O Estado de S.Paulo
Mas as pessoas só querem saber quando vão acabar a crise e a desagregação
O governo dono da plataforma com a qual foi eleito Jair Bolsonaro
terminou no começo de maio, aos 16 meses de vida. Seus dois fortes
apelos eram a campanha anticorrupção, associada à mudança da forma de se
fazer política, e a grande reforma do Estado, ali incluída uma
ambiciosa agenda de reformas econômicas de cunho estruturante e
“liberal”.
O homem visto como campeão da luta anticorrupção, o ex-juiz e
ex-ministro da Justiça Sérgio Moro, desceu da carruagem dizendo que o
fazia por não acreditar que a campanha prosseguiria como tinha sido nos
tempos da Lava Jato. Bolsonaro o chama agora de mentiroso e traidor. Em
seu depoimento à Polícia Federal, Moro deixou claro como pretende seguir
o roteiro: chamando Bolsonaro para a briga no campo da ética e da
política – suas acusações não surgem até aqui capazes de levar o
procurador-geral da República a oferecer denuncia contra o presidente.
Mas está claro que um pedação significativo da bandeira anticorrupção
foi arrancado das mãos de Bolsonaro, e essa não é uma disputa que se
encerra no curto prazo. Ela vai para 2022, e o motivo é como Bolsonaro
decidiu fazer política agora: do mesmo jeito que seus antecessores
fizeram, ou seja, oferecendo cargos em troca de apoio. Não importa como
Bolsonaro justifique essa mudança de rumo a seguidores capazes de
acreditar em qualquer palavra de ordem, nem se ele agiu por medo,
cálculo, pressão, desespero ou burrice. O fato incontestável é o da
presença ainda mais dominante da “velha” política.

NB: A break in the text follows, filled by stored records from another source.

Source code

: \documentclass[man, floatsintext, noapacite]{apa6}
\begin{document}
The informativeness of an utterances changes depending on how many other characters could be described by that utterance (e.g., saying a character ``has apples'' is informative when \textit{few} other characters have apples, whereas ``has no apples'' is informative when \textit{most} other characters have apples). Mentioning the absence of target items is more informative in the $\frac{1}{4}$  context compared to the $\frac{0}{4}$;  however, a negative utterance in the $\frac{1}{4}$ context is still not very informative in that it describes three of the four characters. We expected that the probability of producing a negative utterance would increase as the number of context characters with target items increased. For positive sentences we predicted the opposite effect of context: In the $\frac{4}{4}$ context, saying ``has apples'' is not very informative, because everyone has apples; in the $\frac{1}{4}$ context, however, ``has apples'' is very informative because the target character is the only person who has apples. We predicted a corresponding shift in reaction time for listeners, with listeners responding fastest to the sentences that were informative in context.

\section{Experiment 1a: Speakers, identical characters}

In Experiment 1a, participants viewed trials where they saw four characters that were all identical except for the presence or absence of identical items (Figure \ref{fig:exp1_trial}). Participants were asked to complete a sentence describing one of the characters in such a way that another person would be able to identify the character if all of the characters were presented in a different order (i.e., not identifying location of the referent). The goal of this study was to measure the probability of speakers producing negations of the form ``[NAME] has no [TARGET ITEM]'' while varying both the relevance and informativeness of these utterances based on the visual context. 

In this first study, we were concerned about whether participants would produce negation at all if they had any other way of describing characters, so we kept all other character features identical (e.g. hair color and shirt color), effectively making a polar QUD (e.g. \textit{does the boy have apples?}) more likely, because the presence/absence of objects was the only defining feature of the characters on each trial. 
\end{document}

É dela que passou a depender agora o outro pilar com o qual Bolsonaro
foi eleito, o das reformas estruturantes e liberais. Perdeu-se tempo e o
imponderável sob a forma da dupla catástrofe do coronavírus alcançou
Paulo Guedes no meio da terra de ninguém – no mata burro, para usar a
linguagem de quem aprecia o jogo de tênis.
A necessidade de socorro de emergência a estados e municípios arrancou a
âncora fiscal, com os piores golpes vindo de dentro do Palácio do
Planalto. Continua ali na gaveta o plano da gastação desenfreada em
infraestrutura mas foi o sinal de abandono do congelamento dos salários
do funcionalismo dado pelo próprio presidente que melhor traduziu o que
sempre se intuiu: o corporativismo mora aqui.

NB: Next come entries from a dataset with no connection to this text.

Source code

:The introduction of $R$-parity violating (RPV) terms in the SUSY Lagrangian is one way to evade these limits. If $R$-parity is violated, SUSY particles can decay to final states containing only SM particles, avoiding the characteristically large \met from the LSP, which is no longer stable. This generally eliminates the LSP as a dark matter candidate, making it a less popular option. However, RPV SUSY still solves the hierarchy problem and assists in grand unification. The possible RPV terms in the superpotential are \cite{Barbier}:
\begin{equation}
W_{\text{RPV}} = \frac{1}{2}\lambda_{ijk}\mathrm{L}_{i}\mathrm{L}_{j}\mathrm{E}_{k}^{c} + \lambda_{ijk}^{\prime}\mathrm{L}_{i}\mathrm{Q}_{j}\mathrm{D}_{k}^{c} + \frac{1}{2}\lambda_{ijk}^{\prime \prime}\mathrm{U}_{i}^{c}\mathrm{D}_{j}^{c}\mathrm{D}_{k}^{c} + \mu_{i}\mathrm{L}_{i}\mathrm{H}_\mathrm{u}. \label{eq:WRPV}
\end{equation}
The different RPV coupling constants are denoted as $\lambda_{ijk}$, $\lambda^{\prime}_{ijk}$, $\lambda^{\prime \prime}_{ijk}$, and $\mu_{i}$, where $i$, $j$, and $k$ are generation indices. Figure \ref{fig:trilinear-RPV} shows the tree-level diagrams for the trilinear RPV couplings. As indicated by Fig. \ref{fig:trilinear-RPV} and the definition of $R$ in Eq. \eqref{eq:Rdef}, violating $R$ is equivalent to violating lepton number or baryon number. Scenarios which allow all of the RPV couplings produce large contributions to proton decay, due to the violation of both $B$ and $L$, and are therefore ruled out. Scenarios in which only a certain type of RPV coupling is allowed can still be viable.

A combinação de farra fiscal em ano eleitoral com severa recessão
econômica é horrorosa para qualquer governo, mas o Bolsonaro 2.0 começa
sob uma generalizada desagregação política e institucional, cuja
expressão mais evidente é a forma como o STF decidiu reiterar limites à
atuação do chefe do Executivo. “A judicialização da política em si já é
ruim”, resumiu uma das grandes figuras do mundo do direito em Brasília,
“pois o Judiciário não deveria legislar, mas o que estamos vendo é o
pior dos mundos: é o Judiciário governando”.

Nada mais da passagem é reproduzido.